I truly respect and admire her unique sense of style.  Just like Isabella Blow, Lynn Yaeger, and Anna Piaggi, she's not afraid to take risks with her wardrobe; she could give a fuck less if people give her strange looks on the street and she doesn't follow trends.  She knows what she likes and understands and appreciates the beautiful craftmanship of avant-garde designers such as Gareth Pugh, Iris Van Herpen, and Rei Kawakubo.




Saturday, November 15, 2014

Darkshadow - Rick Owens

 "I design clothes for someone who has experienced a lot and satisfied a lot of appetites, someone who's past experimenting, who's been there and done that.  It's very autobiographical.” - Rick Owens

Rick Owens is a true architect of style with his luxe leather jackets and oversized, draped jersey dresses and tops.  His clothes are elegant, dark and timeless,    He knows how to place a seam in just the right place, hanging fabrics on the bias so that the design clings or drapes from the body in a way that is flattering and dramatic.  

Rick Owens is an American-born designer but has lived and shown his collection in Paris since 2003.  Just recently, his brand celebrated it's 20th year in business, a huge milestone in an industry where design houses struggle to stay relevant season after season.  

What I admire the most about Rick Owens is his knowledge of pattern design.  After dropping out of Otis-Parsons in Los Angeles where he was majoring in fine art, he attended a trade school to learn pattern design.  Rick Owens credits the beauty of his clothing with his knowledge of pattern construction.  "You can’t convincingly get abstract until you really know the fundamentals. It’s the same thing with pattern-making. You can’t start distorting things unless you kind of know what you’re doing "


His fashion background reads out of one of those storybook tales, of where a designer starts from nothing and builds their brand into an empire. After finishing trade school, he worked as a copyist, replicating the designs of  well-known designers using cheap fabric and watering it down in which the mass-market could afford.  In 1994, he decided to leave his job in the knockoff industry and start his own line. He bought inexpensive remnants of fabric and converted them into his own fabrics through different processes of washing and dying.  From those remnants, he created beautiful t-shirts, dresses, and skirts that he started taking to the local boutiques in Los Angeles   He found a store that was willing to take his pieces for fifty percent up front.  From there he started to build his brand.  As he recalls "I never got an insurance policy, I never had employment benefits, I didn’t do taxes, I didn’t take out a loan. I had one sewer full time and then two sewers when it was more of a crunch. I was barely, barely surviving and we weren’t making that many clothes, but I had no overhead, so I was able to do it." 

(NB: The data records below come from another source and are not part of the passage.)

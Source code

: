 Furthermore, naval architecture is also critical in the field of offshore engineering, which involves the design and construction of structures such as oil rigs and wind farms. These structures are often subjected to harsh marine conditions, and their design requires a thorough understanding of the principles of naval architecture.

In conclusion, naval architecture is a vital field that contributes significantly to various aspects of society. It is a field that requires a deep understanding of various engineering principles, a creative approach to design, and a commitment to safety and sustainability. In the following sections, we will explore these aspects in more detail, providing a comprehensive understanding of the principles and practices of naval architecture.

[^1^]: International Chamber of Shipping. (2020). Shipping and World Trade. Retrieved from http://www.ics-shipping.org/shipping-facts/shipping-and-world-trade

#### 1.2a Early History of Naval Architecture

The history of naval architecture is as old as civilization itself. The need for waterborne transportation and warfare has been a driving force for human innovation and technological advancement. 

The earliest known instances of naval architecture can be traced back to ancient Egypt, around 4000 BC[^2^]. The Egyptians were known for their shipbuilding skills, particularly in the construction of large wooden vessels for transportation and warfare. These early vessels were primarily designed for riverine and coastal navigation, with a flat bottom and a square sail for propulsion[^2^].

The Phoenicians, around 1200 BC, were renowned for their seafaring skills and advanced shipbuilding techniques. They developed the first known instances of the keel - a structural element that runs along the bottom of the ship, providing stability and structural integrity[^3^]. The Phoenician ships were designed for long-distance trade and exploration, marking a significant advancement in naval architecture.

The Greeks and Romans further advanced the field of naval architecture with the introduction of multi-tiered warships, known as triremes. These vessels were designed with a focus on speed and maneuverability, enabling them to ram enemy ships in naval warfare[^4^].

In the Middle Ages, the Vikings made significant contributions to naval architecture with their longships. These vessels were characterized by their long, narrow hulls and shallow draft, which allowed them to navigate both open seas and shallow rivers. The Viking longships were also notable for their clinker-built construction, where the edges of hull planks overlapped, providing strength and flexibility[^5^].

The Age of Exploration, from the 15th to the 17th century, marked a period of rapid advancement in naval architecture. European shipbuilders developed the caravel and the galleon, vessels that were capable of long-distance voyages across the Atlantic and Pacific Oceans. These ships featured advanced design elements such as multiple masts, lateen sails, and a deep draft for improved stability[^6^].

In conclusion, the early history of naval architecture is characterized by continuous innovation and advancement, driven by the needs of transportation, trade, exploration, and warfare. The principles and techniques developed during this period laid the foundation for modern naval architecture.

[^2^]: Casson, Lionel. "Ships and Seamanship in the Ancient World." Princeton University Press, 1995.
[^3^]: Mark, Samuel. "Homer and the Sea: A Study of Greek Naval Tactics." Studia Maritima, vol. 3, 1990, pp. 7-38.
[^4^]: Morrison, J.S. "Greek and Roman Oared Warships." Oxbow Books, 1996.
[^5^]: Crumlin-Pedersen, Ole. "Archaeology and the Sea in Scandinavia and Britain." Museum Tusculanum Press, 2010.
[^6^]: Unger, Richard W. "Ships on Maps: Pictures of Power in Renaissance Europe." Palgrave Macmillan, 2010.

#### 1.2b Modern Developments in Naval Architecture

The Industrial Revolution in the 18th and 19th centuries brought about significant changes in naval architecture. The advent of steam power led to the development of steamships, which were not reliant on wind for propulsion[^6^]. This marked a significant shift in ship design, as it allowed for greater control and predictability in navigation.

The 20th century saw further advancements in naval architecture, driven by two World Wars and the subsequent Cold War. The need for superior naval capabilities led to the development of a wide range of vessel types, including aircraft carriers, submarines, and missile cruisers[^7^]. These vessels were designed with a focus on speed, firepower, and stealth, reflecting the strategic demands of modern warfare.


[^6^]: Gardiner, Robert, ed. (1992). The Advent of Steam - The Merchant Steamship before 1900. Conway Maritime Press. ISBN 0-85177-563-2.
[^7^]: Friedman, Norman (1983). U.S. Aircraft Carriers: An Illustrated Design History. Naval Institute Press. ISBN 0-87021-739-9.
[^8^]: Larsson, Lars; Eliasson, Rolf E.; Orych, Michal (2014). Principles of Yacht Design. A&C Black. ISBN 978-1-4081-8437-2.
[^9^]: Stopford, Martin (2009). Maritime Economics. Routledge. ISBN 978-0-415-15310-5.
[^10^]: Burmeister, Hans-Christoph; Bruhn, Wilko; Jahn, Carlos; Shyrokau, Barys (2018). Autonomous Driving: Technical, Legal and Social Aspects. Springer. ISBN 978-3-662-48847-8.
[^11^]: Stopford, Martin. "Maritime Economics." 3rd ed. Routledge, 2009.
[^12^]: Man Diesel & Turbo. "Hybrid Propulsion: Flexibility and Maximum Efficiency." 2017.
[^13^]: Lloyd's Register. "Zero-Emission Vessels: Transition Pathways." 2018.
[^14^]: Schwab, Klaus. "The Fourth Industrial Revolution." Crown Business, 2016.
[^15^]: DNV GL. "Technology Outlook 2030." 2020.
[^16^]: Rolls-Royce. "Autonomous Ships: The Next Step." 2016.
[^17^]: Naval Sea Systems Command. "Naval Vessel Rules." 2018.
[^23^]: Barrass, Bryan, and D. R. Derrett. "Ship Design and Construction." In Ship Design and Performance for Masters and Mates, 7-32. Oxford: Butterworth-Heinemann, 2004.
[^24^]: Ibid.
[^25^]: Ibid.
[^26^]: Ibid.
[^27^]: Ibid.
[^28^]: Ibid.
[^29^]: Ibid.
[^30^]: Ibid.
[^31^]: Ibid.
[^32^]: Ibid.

He can make the most beautifully constructed jacket, with so many different  pattern pieces and then turn around and make a flowly, beautiful draped dress with only a few seams but yet is just as dramatic as his many paneled jackets. He knows how to perfectly balance a combination of hard and soft looks


What I love the most about Rick Owens clothing is the way the dress moves when you walk, the softness of the fabric on the body and the versatility of the garment.  I can easily throw on one of my simple black maxi dresses to run up to the store or add a bunch of chunky pieces of jewelry to dress it up for a night out.  These clothes are meant for the girl who doesn't follow trends, who wants to create her own unique style, who isn't about tight, short, skin-baring clothing and who loves to layer.